The king could not be trusted. The vices of Charles had grown upon him. They were, indeed, vices which difficulties and perplexities generally bring out in the strongest light. Cunning is the natural defence of the weak. A prince, therefore, who is habitually a deceiver when at the height of power, is not likely to learn frankness in the midst of embarrassments and distresses. Charles was not only a most unscrupulous but a most unlucky dissembler. There never was a politician to whom so many frauds and falsehoods were brought home by undeniable evidence. He publicly recognised the houses at Westminster as a legal parliament, and, at the same time, made a private minute in council, declaring the recognition null. He publicly disclaimed all thought of calling in foreign aid against his people: he privately solicited aid from France, from Denmark, and from Lorraine. He publicly denied that he employed papists: at the same time he privately sent to his generals directions to employ every papist that would serve. He publicly took the sacrament at Oxford, as a pledge that he never would even connive at Roman Catholicism: he privately assured his wife, that he intended to tolerate Roman Catholicism in England; and he authorised Lord Glamorgan to promise that Roman Catholicism should be established in Ireland. Then he attempted to clear himself at his agent's expense. Glamorgan received, in the royal handwriting, reprimands intended to be read by others, and eulogies which were to be seen only by himself.
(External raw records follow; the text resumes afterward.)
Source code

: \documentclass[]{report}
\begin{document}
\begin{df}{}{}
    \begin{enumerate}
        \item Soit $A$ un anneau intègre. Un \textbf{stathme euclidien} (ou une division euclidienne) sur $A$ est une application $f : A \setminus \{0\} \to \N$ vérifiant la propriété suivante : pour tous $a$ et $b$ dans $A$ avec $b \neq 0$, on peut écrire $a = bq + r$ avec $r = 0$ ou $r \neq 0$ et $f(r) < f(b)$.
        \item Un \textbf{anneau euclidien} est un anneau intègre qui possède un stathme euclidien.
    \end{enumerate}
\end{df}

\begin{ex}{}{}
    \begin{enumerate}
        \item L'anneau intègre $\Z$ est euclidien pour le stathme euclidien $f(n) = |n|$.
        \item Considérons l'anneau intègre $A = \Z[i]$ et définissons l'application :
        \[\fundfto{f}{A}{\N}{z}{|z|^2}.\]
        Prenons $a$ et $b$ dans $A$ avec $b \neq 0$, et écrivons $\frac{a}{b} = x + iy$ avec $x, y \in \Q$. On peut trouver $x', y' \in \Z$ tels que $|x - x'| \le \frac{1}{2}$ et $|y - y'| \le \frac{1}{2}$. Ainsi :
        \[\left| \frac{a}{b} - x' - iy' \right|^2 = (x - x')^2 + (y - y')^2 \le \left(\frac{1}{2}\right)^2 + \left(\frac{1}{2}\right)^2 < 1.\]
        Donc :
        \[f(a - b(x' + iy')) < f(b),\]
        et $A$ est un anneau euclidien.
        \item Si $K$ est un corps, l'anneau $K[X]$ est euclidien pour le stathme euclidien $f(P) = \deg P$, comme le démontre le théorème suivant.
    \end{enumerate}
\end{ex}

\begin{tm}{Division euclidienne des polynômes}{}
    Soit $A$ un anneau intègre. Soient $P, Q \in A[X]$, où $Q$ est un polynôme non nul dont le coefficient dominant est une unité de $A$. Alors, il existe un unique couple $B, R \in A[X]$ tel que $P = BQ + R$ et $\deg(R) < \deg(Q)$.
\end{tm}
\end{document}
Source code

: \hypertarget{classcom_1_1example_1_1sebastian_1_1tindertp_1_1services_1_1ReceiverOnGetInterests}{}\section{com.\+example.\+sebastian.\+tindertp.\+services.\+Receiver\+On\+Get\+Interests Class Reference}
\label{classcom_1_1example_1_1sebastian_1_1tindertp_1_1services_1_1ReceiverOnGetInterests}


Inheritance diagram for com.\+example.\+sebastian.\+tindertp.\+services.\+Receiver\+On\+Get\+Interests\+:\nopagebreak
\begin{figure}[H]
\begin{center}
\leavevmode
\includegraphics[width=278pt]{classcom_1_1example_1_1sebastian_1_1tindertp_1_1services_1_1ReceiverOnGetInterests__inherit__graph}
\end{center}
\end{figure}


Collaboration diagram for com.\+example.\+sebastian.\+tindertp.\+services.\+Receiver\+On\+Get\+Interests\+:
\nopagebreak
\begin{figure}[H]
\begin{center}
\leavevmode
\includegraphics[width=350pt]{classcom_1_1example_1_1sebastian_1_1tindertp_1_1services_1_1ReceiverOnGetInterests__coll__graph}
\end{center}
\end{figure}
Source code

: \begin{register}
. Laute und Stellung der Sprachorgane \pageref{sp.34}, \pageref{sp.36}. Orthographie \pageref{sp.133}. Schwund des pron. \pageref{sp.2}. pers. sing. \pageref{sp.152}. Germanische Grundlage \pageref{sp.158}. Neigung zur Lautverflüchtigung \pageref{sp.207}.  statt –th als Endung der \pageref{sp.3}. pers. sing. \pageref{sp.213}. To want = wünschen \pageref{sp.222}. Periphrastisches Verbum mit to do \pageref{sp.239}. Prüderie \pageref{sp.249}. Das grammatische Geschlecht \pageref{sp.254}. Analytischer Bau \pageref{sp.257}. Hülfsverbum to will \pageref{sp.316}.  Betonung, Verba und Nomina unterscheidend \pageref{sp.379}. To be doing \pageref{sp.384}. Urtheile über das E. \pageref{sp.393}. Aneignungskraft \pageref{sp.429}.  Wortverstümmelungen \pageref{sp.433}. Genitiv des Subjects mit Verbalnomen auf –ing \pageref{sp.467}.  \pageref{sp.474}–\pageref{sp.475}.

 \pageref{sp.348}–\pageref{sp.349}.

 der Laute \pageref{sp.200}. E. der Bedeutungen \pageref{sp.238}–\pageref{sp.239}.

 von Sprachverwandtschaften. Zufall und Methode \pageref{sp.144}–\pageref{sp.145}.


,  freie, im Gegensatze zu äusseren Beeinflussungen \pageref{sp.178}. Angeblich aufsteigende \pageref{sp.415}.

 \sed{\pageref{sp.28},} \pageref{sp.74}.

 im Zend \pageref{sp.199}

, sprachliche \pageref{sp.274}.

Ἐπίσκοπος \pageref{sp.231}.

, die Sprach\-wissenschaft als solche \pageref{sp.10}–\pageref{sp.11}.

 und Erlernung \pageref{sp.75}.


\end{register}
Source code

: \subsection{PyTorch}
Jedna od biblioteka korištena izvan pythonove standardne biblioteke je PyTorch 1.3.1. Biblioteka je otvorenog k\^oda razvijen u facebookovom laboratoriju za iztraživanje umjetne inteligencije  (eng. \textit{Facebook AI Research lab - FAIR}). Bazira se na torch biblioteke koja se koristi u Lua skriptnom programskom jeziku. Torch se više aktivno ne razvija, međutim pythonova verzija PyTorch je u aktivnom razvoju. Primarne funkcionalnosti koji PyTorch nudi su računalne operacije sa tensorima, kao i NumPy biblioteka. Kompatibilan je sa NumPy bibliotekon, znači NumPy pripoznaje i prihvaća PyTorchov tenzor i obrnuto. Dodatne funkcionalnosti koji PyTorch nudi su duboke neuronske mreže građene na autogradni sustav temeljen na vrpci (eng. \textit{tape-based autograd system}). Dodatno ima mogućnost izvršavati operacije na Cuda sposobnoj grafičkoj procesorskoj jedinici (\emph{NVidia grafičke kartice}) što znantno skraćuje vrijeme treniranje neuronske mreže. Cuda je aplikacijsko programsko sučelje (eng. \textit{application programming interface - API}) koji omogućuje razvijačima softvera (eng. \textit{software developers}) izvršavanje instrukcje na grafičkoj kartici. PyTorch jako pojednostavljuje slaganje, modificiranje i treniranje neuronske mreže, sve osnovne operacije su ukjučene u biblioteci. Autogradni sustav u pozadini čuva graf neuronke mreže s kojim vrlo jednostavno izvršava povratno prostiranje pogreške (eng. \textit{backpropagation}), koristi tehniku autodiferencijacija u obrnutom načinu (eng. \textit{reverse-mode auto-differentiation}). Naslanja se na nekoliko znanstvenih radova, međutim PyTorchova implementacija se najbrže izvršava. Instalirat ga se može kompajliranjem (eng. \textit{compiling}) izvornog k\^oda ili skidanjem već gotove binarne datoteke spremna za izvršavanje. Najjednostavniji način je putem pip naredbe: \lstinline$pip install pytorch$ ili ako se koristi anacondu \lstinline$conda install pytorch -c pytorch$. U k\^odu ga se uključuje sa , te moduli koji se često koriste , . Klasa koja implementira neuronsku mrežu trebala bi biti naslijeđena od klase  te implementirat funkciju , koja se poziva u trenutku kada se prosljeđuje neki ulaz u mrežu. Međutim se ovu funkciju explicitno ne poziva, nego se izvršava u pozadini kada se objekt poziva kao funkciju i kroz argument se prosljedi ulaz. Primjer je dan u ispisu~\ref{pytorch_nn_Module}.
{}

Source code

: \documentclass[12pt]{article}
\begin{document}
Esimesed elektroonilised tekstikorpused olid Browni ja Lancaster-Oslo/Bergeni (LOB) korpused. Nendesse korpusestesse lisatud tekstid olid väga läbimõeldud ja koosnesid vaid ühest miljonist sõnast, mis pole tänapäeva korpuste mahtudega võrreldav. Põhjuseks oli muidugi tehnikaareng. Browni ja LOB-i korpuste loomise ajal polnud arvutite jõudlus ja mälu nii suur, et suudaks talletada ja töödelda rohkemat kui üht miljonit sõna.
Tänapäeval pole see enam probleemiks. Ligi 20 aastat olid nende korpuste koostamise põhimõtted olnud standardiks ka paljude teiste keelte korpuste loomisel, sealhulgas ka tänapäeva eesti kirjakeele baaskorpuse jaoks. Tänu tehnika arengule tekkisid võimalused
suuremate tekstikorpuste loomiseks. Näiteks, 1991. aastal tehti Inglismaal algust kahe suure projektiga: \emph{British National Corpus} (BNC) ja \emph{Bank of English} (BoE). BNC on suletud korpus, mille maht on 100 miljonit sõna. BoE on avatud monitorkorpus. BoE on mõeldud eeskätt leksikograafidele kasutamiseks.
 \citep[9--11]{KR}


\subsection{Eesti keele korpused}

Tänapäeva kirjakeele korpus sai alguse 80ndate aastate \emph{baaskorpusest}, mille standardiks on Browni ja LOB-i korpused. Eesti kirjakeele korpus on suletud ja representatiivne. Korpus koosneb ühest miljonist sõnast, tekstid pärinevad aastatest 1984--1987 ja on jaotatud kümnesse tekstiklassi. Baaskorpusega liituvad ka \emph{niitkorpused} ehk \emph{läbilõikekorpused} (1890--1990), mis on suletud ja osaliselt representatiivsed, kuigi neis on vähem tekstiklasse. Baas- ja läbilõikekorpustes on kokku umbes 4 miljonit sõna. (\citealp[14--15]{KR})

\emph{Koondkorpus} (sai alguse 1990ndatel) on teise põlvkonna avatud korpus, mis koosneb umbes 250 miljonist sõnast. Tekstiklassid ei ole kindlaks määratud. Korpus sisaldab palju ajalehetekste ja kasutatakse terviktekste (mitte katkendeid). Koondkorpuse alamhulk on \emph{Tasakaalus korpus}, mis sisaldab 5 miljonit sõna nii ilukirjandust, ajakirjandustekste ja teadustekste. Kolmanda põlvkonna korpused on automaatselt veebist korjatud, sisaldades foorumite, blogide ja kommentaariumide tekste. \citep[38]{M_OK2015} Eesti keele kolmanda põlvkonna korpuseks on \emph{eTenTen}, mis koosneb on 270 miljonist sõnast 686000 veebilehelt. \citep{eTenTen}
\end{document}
To such an extent, indeed, had insincerity now tainted the king's whole nature, that his most devoted friends could not refrain from complaining to each other, with bitter grief and shame, of his crooked politics. His defeats, they said, gave them less pain than his intrigues. Since he had been a prisoner, there was no section of the victorious party which had not been the object both of his flatteries and of his machinations: but never was he more unfortunate than when he attempted at once to cajole and to undermine Cromwell. Cromwell had to determine whether he would put to hazard the attachment of his party, the attachment of his army, his own greatness, nay his own life, in an attempt, which would probably have been vain, to save a prince whom no engagement could bind. With many struggles and misgivings, and probably not without many prayers, the decision was made.

[1649 A.D.]

Charles was left to his fate. The military saints resolved that, in defiance of the old laws of the realm, and of the almost universal sentiment of the nation, the king should expiate his crimes with his blood. He for a time expected a death like that of his unhappy predecessors, Edward II and Richard II. But he was in no danger of such treason. Those who had him in their gripe were not midnight stabbers. What they did they did in order that it might be a spectacle to heaven and earth, and that it might be held in everlasting remembrance.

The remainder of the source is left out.